▶ [WHAT THE EXERCISE ASKS] Only lines holding the word "Approachability" are wanted. Copy them from the listing below.

▶ [EXTRACTED MATERIAL]
/---

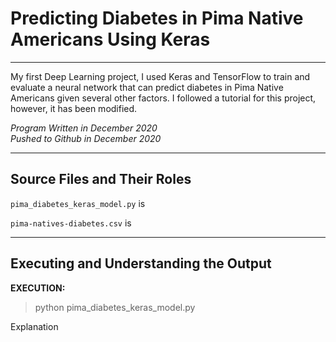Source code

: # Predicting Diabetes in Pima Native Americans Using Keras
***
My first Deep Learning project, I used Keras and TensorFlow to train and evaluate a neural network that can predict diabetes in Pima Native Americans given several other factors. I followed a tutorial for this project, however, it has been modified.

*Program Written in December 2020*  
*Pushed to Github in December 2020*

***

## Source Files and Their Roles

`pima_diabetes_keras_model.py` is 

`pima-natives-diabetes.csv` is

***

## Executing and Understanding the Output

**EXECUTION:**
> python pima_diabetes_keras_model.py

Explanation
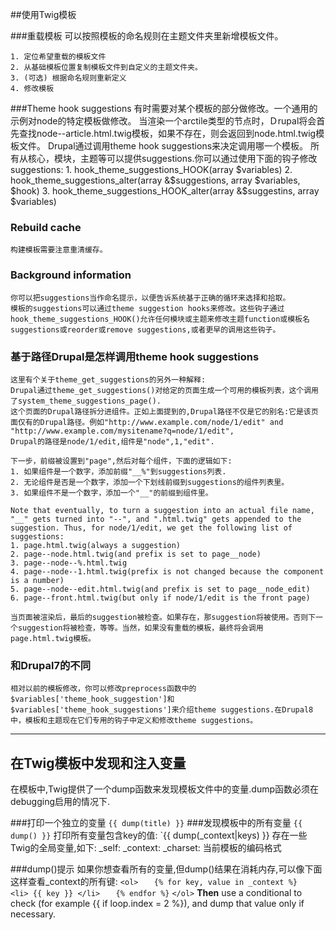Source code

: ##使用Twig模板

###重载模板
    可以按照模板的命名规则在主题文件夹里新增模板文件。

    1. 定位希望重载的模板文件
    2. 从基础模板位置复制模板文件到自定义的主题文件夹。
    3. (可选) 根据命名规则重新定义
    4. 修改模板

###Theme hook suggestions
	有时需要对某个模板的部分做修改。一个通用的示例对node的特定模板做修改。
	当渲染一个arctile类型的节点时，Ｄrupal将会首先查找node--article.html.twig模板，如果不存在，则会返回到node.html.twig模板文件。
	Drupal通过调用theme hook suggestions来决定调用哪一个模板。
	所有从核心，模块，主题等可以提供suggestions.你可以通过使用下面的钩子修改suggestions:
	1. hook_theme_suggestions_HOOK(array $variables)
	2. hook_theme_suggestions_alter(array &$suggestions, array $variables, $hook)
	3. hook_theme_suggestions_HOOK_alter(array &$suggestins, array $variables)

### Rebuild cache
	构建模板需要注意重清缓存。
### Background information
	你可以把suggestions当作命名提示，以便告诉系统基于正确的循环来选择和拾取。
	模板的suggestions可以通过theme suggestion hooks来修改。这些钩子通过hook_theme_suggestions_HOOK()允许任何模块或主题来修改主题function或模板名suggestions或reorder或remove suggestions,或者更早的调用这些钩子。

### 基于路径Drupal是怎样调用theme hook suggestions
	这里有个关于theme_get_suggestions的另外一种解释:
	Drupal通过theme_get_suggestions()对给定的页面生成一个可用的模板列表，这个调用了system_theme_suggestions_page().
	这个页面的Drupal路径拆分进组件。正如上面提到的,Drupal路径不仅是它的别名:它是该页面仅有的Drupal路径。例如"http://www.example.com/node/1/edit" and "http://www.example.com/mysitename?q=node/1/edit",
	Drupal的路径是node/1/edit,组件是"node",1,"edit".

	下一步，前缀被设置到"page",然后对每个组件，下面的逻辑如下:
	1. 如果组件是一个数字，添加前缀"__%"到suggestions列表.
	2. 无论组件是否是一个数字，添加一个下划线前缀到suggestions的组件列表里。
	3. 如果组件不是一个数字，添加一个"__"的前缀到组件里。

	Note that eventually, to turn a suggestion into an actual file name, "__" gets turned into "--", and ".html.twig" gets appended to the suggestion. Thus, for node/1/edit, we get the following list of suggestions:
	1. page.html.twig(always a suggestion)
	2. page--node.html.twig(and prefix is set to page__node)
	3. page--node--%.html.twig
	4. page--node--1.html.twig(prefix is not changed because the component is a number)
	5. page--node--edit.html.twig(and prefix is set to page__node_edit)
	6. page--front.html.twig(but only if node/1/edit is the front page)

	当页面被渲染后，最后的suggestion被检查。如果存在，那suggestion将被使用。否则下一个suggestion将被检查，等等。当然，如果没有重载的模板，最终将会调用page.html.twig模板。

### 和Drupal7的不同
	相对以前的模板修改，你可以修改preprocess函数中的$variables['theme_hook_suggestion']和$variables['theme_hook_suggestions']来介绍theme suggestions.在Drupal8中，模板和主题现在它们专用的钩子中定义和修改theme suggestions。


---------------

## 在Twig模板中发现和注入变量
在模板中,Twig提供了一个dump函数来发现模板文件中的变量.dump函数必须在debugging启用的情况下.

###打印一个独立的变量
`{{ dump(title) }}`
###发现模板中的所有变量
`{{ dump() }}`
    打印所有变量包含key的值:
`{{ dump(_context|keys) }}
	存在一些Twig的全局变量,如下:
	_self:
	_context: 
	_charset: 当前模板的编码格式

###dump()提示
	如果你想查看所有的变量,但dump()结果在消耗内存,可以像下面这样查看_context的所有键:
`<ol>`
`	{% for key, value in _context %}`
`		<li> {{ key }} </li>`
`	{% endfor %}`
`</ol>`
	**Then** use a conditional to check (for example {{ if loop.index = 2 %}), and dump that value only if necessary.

\---
/---

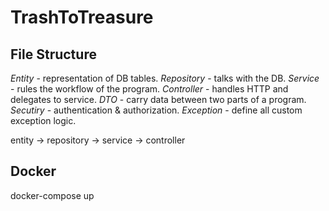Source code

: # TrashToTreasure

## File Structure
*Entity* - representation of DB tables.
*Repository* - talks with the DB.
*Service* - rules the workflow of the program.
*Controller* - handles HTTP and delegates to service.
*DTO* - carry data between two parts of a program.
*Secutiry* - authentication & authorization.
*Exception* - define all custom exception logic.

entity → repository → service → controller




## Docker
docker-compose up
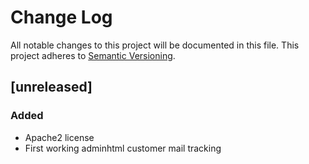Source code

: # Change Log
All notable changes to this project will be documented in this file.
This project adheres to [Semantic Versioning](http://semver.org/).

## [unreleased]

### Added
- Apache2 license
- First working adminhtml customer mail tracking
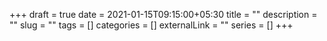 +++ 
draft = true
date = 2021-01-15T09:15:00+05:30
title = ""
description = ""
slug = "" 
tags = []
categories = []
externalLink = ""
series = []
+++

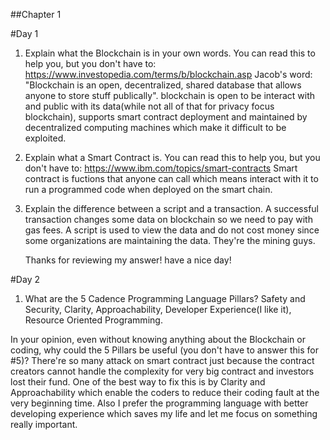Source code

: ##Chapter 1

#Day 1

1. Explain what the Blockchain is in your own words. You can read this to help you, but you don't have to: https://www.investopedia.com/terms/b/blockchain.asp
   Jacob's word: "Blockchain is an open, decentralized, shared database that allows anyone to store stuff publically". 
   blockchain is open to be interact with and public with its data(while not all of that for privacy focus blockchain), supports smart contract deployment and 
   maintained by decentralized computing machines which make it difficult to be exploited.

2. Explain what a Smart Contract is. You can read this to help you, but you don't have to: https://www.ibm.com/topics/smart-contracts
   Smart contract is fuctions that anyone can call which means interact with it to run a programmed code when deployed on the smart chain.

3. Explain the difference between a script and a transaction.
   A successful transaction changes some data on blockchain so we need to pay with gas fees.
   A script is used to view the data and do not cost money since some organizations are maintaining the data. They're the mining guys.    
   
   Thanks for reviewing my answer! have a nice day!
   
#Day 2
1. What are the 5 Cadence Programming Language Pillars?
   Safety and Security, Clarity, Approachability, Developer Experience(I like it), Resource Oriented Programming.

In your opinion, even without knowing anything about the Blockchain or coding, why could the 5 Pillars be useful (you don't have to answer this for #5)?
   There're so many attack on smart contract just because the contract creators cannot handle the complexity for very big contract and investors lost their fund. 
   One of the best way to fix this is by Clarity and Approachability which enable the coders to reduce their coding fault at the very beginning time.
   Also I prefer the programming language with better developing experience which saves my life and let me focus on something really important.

\---

▶ [RESPONSE]
   Safety and Security, Clarity, Approachability, Developer Experience(I like it), Resource Oriented Programming.
   One of the best way to fix this is by Clarity and Approachability which enable the coders to reduce their coding fault at the very beginning time.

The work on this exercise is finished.